Here, unassuming neighbors walk dogs and have stage roles, a dad at the after school pick up awaits his kids and hearing if his reality show will be picked up for cable TV, meanwhile a few moms are concocting local products in pursuit of regional sales as entrepreneurs. 

My imagination needs an update; my fill in the blanks are falling short. I read a lot of, I'd like to write books, but it's more a combination of posts, articles, poems, and a book or two a month. The point is I try to fuel my imagination. I read stories and tell myself it never happens like that! Except that, lately I've begun to think, it does and so much more

Here's an example of assumptions versus reality.

"It was about shoes," my friend shared. She's kind of earthy so I was befuddled as to what kind of shoes had riveted her attention. The conversation shifted and then came back around to her shoe story. Meanwhile, I envisioned a pair of glamorous shoes that you only wear walking about in Manhattan on Sex in the City. Her story wasn't really about shoes though.

"I was outside Kroger. This guy was taking off his shoes and he threw his shoes into the trash can. Then he put on a pair of boots. I was thinking about these shoes I wanted so I was pissed that someone had new shoes, but then I decided to go with it. I asked him, 'Did you get new shoes?' He was like.'Yeah!' and I was saying 'Yeah!' back to him. It turned into a genuine feeling of happiness for him." 

I did not discover the secret shoes of desire but damned if I didn't learn a brilliant lesson from her-- you have a choice in which thoughts you express AND you don't have to pick the first one that comes to you. 

That same night another friend had challenged us to a choice of "A or B?" I impulsively blurted out, "A" before I realized she was talking to the group, not just me. We went with "A" anyway. We were all then instructed to fake laughter for one full minute. 

Ten seconds into it, I was laughing so hard tears spilled out.
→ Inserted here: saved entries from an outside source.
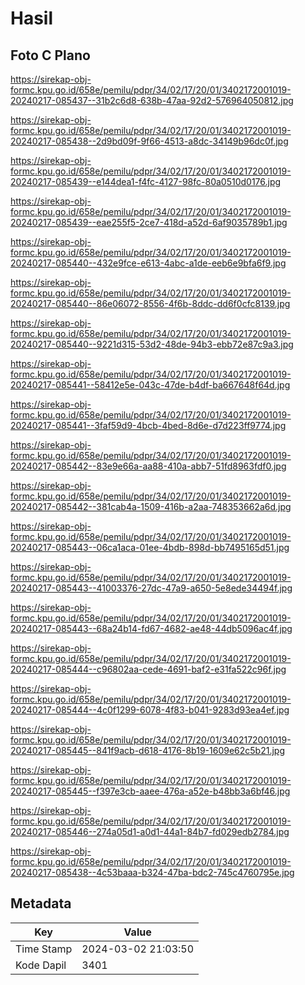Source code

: # Hasil

## Foto C Plano

https://sirekap-obj-formc.kpu.go.id/658e/pemilu/pdpr/34/02/17/20/01/3402172001019-20240217-085437--31b2c6d8-638b-47aa-92d2-576964050812.jpg

https://sirekap-obj-formc.kpu.go.id/658e/pemilu/pdpr/34/02/17/20/01/3402172001019-20240217-085438--2d9bd09f-9f66-4513-a8dc-34149b96dc0f.jpg

https://sirekap-obj-formc.kpu.go.id/658e/pemilu/pdpr/34/02/17/20/01/3402172001019-20240217-085439--e144dea1-f4fc-4127-98fc-80a0510d0176.jpg

https://sirekap-obj-formc.kpu.go.id/658e/pemilu/pdpr/34/02/17/20/01/3402172001019-20240217-085439--eae255f5-2ce7-418d-a52d-6af9035789b1.jpg

https://sirekap-obj-formc.kpu.go.id/658e/pemilu/pdpr/34/02/17/20/01/3402172001019-20240217-085440--432e9fce-e613-4abc-a1de-eeb6e9bfa6f9.jpg

https://sirekap-obj-formc.kpu.go.id/658e/pemilu/pdpr/34/02/17/20/01/3402172001019-20240217-085440--86e06072-8556-4f6b-8ddc-dd6f0cfc8139.jpg

https://sirekap-obj-formc.kpu.go.id/658e/pemilu/pdpr/34/02/17/20/01/3402172001019-20240217-085440--9221d315-53d2-48de-94b3-ebb72e87c9a3.jpg

https://sirekap-obj-formc.kpu.go.id/658e/pemilu/pdpr/34/02/17/20/01/3402172001019-20240217-085441--58412e5e-043c-47de-b4df-ba667648f64d.jpg

https://sirekap-obj-formc.kpu.go.id/658e/pemilu/pdpr/34/02/17/20/01/3402172001019-20240217-085441--3faf59d9-4bcb-4bed-8d6e-d7d223ff9774.jpg

https://sirekap-obj-formc.kpu.go.id/658e/pemilu/pdpr/34/02/17/20/01/3402172001019-20240217-085442--83e9e66a-aa88-410a-abb7-51fd8963fdf0.jpg

https://sirekap-obj-formc.kpu.go.id/658e/pemilu/pdpr/34/02/17/20/01/3402172001019-20240217-085442--381cab4a-1509-416b-a2aa-748353662a6d.jpg

https://sirekap-obj-formc.kpu.go.id/658e/pemilu/pdpr/34/02/17/20/01/3402172001019-20240217-085443--06ca1aca-01ee-4bdb-898d-bb7495165d51.jpg

https://sirekap-obj-formc.kpu.go.id/658e/pemilu/pdpr/34/02/17/20/01/3402172001019-20240217-085443--41003376-27dc-47a9-a650-5e8ede34494f.jpg

https://sirekap-obj-formc.kpu.go.id/658e/pemilu/pdpr/34/02/17/20/01/3402172001019-20240217-085443--68a24b14-fd67-4682-ae48-44db5096ac4f.jpg

https://sirekap-obj-formc.kpu.go.id/658e/pemilu/pdpr/34/02/17/20/01/3402172001019-20240217-085444--c96802aa-cede-4691-baf2-e31fa522c96f.jpg

https://sirekap-obj-formc.kpu.go.id/658e/pemilu/pdpr/34/02/17/20/01/3402172001019-20240217-085444--4c0f1299-6078-4f83-b041-9283d93ea4ef.jpg

https://sirekap-obj-formc.kpu.go.id/658e/pemilu/pdpr/34/02/17/20/01/3402172001019-20240217-085445--841f9acb-d618-4176-8b19-1609e62c5b21.jpg

https://sirekap-obj-formc.kpu.go.id/658e/pemilu/pdpr/34/02/17/20/01/3402172001019-20240217-085445--f397e3cb-aaee-476a-a52e-b48bb3a6bf46.jpg

https://sirekap-obj-formc.kpu.go.id/658e/pemilu/pdpr/34/02/17/20/01/3402172001019-20240217-085446--274a05d1-a0d1-44a1-84b7-fd029edb2784.jpg

https://sirekap-obj-formc.kpu.go.id/658e/pemilu/pdpr/34/02/17/20/01/3402172001019-20240217-085438--4c53baaa-b324-47ba-bdc2-745c4760795e.jpg


## Metadata

| Key        | Value               |
| ---------- | ------------------- |
| Time Stamp | 2024-03-02 21:03:50 |
| Kode Dapil | 3401                |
A day or so later, my shoe friend pointed out it was all there from the beginning. We weren't faking it until we were making it as we had discussed in the moments after on that night. Instead, we chose to bring another experience to the surface. With minimal effort, the nobler thought easily overtook the surface distraction to become a genuine and positive experience. To choose laughter and get it, for real, felt weirdly awesome. 

The "B" option was to say, "Oh yeah!" I resisted this expression as it felt weirdly like "you go girl" which feels like a chant for encouraging someone to strip themselves of class or elegance. Nonetheless, I got there a few beats later in an euphoric rush by choosing to say it, saying it, and, finally, meaning it. 

The power of words is that they reveal truths even if it takes a minute-- they might be buried below anger or frustration-- but the good is there with the bad and the ugly. 
We choose our paths when we choose our words.